--- START ---

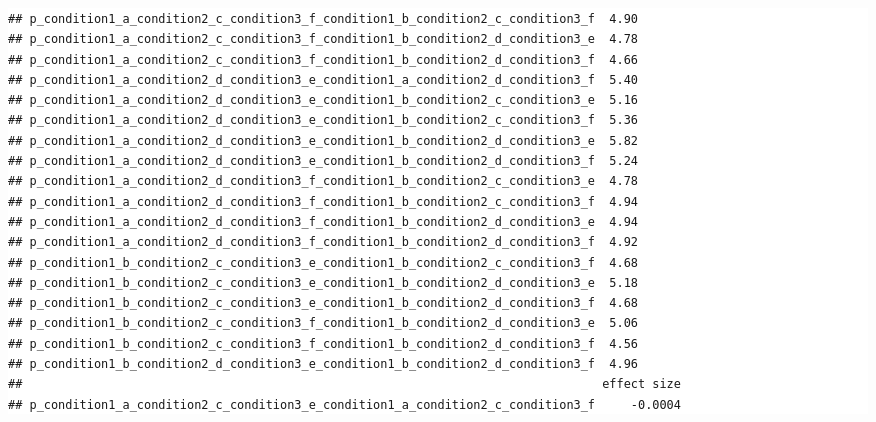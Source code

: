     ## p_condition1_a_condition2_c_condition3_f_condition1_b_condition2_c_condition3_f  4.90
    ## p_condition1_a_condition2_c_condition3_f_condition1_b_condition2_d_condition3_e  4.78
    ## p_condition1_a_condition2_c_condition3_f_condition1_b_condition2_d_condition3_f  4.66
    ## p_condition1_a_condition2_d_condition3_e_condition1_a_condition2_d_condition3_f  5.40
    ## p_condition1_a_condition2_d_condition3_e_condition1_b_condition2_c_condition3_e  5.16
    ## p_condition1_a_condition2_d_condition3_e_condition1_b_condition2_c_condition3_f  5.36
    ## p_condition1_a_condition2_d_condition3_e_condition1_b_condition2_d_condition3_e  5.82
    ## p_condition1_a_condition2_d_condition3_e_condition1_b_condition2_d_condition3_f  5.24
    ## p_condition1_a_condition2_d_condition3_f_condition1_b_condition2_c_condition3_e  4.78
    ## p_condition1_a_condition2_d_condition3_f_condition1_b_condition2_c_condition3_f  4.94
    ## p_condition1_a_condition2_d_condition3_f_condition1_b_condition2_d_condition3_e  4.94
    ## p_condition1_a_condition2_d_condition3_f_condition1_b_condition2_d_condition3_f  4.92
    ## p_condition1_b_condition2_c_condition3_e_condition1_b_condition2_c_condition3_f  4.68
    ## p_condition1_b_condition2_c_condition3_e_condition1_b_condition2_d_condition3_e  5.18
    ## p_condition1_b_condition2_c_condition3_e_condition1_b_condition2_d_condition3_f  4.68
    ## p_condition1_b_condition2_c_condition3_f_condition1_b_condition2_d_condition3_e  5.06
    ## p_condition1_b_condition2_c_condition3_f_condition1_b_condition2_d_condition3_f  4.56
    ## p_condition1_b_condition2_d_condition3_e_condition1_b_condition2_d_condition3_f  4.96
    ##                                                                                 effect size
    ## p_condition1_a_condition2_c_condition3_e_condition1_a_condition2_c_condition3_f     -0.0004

--- END ---
--- START ---

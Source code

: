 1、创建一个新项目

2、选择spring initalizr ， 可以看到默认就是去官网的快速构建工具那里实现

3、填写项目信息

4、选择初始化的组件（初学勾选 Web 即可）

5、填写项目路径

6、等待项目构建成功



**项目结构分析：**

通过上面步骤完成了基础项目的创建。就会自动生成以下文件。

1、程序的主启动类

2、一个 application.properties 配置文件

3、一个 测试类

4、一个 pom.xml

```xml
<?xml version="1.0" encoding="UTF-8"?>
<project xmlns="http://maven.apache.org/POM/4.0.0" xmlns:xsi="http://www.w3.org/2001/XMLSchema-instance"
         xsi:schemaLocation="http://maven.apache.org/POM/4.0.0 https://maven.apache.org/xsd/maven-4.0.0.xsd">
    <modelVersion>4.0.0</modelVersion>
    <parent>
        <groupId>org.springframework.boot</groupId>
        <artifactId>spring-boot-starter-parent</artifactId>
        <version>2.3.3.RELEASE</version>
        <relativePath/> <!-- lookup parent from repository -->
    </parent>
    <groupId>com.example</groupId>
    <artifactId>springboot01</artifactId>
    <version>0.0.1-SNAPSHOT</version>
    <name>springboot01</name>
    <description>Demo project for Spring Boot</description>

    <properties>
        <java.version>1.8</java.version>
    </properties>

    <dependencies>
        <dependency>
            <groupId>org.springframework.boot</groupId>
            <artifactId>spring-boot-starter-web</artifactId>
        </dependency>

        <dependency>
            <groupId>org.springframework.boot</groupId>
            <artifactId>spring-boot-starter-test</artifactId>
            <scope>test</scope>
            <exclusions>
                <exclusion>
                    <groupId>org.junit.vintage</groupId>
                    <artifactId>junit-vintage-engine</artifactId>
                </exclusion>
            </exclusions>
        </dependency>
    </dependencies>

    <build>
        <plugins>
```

--- END ---

Exercise description. If a line of the material contains the word "test", pick it out and copy it.

Task answer.
            <artifactId>spring-boot-starter-test</artifactId>
            <scope>test</scope>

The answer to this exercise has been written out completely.